A PanAfricanist Queer Womanist Collective
Based on my parents accounts I was the kind of toddler who loved books and learning new things. Even more so, I loved breaking my toys and tryna put them back together again. A curious child always wanting to know how things worked the way they did and what happens if…I can still see the scar on my hand which I got when I was 5 because I wanted to understand how the light bulb in my mothers bedside lamp worked. I knew it would burn me if it was on and wouldn’t if it was off. But I wanted to know if it would get hot if I turned it on and off several times.
So I stood in front of my mothers bedside table for what seemed to be hours turning the light on and off, then feeling it with the underside of my hand (clearly I’d already figured out my palm wasn’t a brilliant indicator of temperature and I’d seen my mother test my baby sisters milk with the underside of her hand). Anyway, I did this forever and the bulb kept getting warmer but I still wouldn’t stop. I kept going until eventually I burned my hand. I have obviously carried this curiosity about how things work and how they can be fixed when broken into my adult life. I study and work in a field that constantly questions how things work, sometimes to the point of breaking or destroying them to see what happens.
The complexity of it all excites me. The journey of figuring things out is what drives me.
My “what if…” nature has also been detrimental to my relationships. I have never been content with being content. There’s no certainty in that. Certainty comes from knowing that you have tested every variable and know what the outcome will be when each variable is perturbed. That’s probably why I tested every relationship I was in. I wanted to know how easily it would crumble and whether it was worth fixing. At some point I only dated broken and tortured souls, because I was sure that everything could be fixed it was just a matter of figuring out how; and how always meant testing another variable, trying another switch.

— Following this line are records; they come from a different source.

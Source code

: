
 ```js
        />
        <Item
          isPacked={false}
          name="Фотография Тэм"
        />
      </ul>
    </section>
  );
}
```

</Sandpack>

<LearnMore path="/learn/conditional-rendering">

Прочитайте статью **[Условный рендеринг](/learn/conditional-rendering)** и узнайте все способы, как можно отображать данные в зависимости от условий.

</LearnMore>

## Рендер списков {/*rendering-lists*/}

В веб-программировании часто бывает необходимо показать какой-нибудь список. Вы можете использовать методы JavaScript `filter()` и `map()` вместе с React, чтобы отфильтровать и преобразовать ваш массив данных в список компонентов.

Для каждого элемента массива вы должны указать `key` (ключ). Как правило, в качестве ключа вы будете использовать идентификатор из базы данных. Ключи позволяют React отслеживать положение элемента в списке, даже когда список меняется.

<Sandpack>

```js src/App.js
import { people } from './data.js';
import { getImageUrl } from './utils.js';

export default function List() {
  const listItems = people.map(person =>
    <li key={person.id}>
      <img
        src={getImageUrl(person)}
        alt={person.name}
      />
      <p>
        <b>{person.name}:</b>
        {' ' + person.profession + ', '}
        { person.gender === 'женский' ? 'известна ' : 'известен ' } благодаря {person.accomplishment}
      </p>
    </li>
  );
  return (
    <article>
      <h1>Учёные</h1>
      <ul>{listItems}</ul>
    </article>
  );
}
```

Many of them crumbled too easily and that’s why ,until you, I hadn’t had a relationship that lasted longer than a few months. Surely if it crumbles easily it’s too boring and not complex enough to feed my inquisitiveness?
That was until you.
For years I was content with being content.

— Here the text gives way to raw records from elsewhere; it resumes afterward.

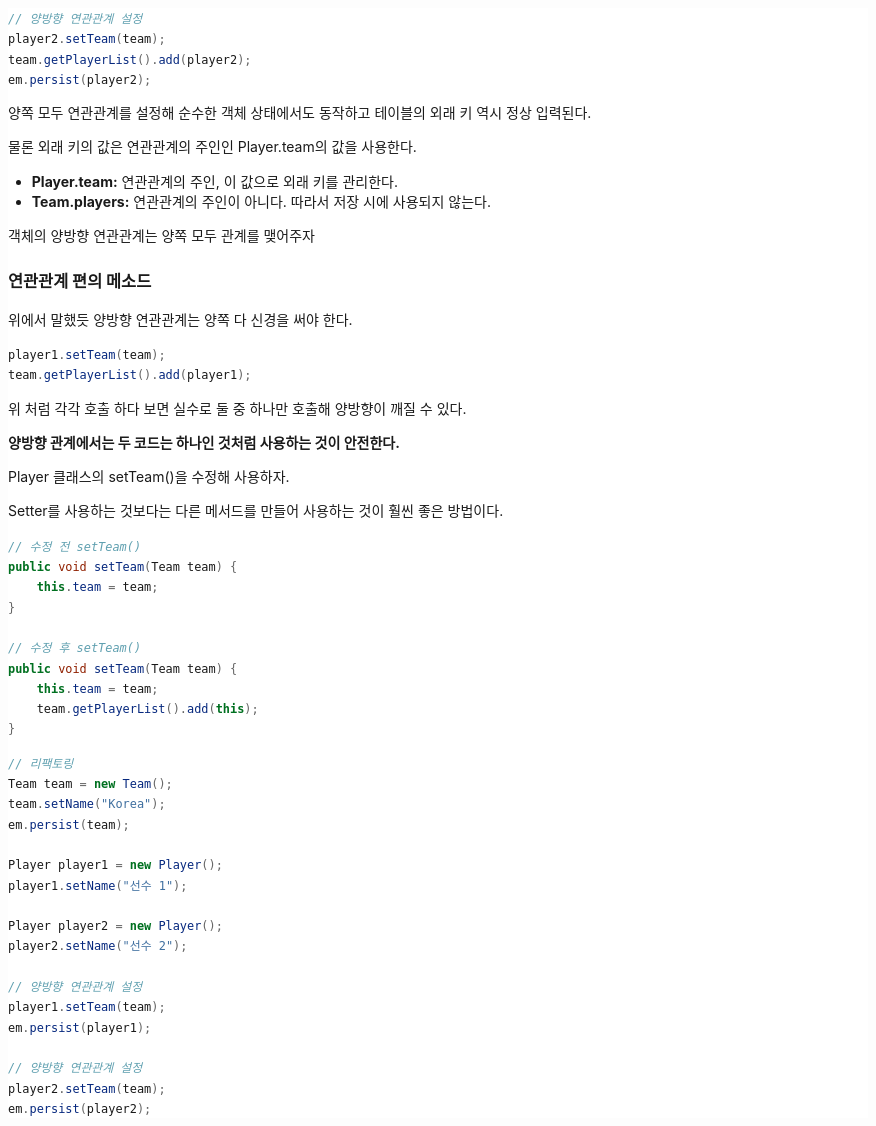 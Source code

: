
 ```java
// 양방향 연관관계 설정
player2.setTeam(team);
team.getPlayerList().add(player2);
em.persist(player2);
```  

양쪽 모두 연관관계를 설정해 순수한 객체 상태에서도 동작하고 테이블의 외래 키 역시 정상 입력된다.  

물론 외래 키의 값은 연관관계의 주인인 Player.team의 값을 사용한다.  

- **Player.team:** 연관관계의 주인, 이 값으로 외래 키를 관리한다.
- **Team.players:** 연관관계의 주인이 아니다. 따라서 저장 시에 사용되지 않는다.

객체의 양방향 연관관계는 양쪽 모두 관계를 맺어주자  

### 연관관계 편의 메소드  

위에서 말했듯 양방향 연관관계는 양쪽 다 신경을 써야 한다.  

```java
player1.setTeam(team);
team.getPlayerList().add(player1);
```  

위 처럼 각각 호출 하다 보면 실수로 둘 중 하나만 호출해 양방향이 깨질 수 있다.  

**양방향 관계에서는 두 코드는 하나인 것처럼 사용하는 것이 안전한다.**  

Player 클래스의 setTeam()을 수정해 사용하자.  

Setter를 사용하는 것보다는 다른 메서드를 만들어 사용하는 것이 훨씬 좋은 방법이다.  

```java
// 수정 전 setTeam()
public void setTeam(Team team) {
    this.team = team;
}

// 수정 후 setTeam()
public void setTeam(Team team) {
    this.team = team;
    team.getPlayerList().add(this);
}
```

```java
// 리팩토링
Team team = new Team();
team.setName("Korea");
em.persist(team);

Player player1 = new Player();
player1.setName("선수 1");

Player player2 = new Player();
player2.setName("선수 2");

// 양방향 연관관계 설정
player1.setTeam(team);
em.persist(player1);

// 양방향 연관관계 설정
player2.setTeam(team);
em.persist(player2);
```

You didn’t crumble when I’d poke and prod. In fact you fed my thirst for complexity. And I was happy. I truly was. So much so I stopped poking. And then a moment I can’t be exactly sure of happened. I pushed the red button and you crumbled. Then I tested you again and again and you crumbled. Then I wanted to know how to fix you, put you back together again because it was my fault you crumbled. I had pushed the button, but you wouldn’t let me. You won’t let me. Like that light bulb after switching you on and off and on and off again, you finally burnt me.